Por sua vez, o fato da legislação do rendimento social de inserção ser atualmente mais criteriosa permite uma maior fiscalização e controlo da atribuição dos apoios sociais, garantindo-se, por essa via, uma maior eficácia das verbas para este fim disponibilizadas.
Sítio Igreja Açores- Preocupa-o que muita gente possa acomodar-se ao subsídio de desemprego, embora os critérios para a sua atribuição sejam cada vez mais seletivos?
José António Gomes– A acomodação ao subsídio de desemprego é um risco que se corre, como na atribuição de qualquer tipo de apoio social, todavia, em função dos critérios de atribuição se terem alterado esse risco é cada vez menor.
Sítio Igreja Açores- As paróquias são os primeiros a quem se recorre. Até que ponto estão disponíveis para a ação social?
José António Gomes- A Cáritas tem vindo a desenvolver um projeto de formação, intitulado “+ Próximo”, com o intuito de descentralizar a sua intervenção de natureza social e promover a criação de novos grupos ação social paroquial e reforçar as competências dos grupos já existentes.
Gostaria de salientar que existem atualmente grupos de ação social em muitas das paróquias da Ilha de S. Miguel (núcleos de Cáritas, Vicentinos e Outros) que promovem um trabalho da maior relevância junto das populações mais carenciadas das suas comunidades.
Sítio Igreja Açores- Por vezes há a sensação de que o trabalho em rede é mais no discurso que na prática. Como é que a relação da Cáritas com outras instituições sociais?
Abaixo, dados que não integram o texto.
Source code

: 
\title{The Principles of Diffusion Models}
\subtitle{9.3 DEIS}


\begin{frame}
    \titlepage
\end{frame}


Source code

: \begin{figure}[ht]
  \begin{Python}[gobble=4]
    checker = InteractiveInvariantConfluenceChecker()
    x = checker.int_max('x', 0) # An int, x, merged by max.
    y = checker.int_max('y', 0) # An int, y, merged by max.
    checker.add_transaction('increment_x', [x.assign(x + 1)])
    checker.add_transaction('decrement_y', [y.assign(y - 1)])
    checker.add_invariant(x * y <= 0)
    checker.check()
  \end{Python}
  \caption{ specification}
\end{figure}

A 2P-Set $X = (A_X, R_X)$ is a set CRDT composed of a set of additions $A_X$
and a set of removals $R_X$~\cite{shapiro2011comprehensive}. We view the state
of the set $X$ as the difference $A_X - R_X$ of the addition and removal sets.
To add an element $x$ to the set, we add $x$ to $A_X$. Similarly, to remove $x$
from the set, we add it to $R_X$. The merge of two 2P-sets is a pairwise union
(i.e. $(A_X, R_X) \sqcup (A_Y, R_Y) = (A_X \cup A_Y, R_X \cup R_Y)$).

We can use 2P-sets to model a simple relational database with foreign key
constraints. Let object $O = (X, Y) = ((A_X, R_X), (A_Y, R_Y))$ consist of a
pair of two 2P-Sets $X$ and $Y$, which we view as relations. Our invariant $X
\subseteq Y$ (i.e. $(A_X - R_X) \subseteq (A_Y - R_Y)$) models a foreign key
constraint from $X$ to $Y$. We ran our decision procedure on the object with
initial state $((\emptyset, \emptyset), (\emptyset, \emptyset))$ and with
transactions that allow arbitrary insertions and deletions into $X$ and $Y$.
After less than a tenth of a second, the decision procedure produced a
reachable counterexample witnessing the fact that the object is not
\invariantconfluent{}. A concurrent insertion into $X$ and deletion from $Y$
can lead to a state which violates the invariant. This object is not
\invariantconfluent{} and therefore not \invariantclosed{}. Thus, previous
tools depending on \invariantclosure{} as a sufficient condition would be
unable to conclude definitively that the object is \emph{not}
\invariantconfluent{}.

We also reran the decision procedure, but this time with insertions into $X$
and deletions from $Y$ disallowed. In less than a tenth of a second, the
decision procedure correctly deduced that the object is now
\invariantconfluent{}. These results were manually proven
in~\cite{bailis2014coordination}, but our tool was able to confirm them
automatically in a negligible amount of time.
José António Gomes- A relação da Caritas é de grande abertura e disponibilidade com todas as instituições sociais, públicas e privadas, dado que primamos o trabalho em rede e em parceria, tendo sido o mesmo determinante para a realização da nossa intervenção social e prossecução dos nossos objectivos. Articulação é a palavra chave no desenvolvimento do nosso trabalho.
Sítio Igreja Açores- Nos Açores parece que o pico da crise está a chegar agora. O ano começou com anúncio de despedimentos nas lajes; na Sata, problemas nas pescas e na agricultura. De repente parece que tudo começou a acontecer. Teme que a situação social da região possa vir a piorar?
José António Gomes- A Cáritas da Ilha de S. Miguel, pela ação de proximidade que desenvolve com as pessoas, tem como principal preocupação e objetivo dar resposta positiva às solicitações de apoio que lhe são apresentadas. Face a aumentos desses pedidos, temos procurado encontrar respostas adicionais, tendo uma consciência muito clara de que os recursos são limitados e de que o trabalho em rede e em parceria é o caminho trilhado e a trilhar.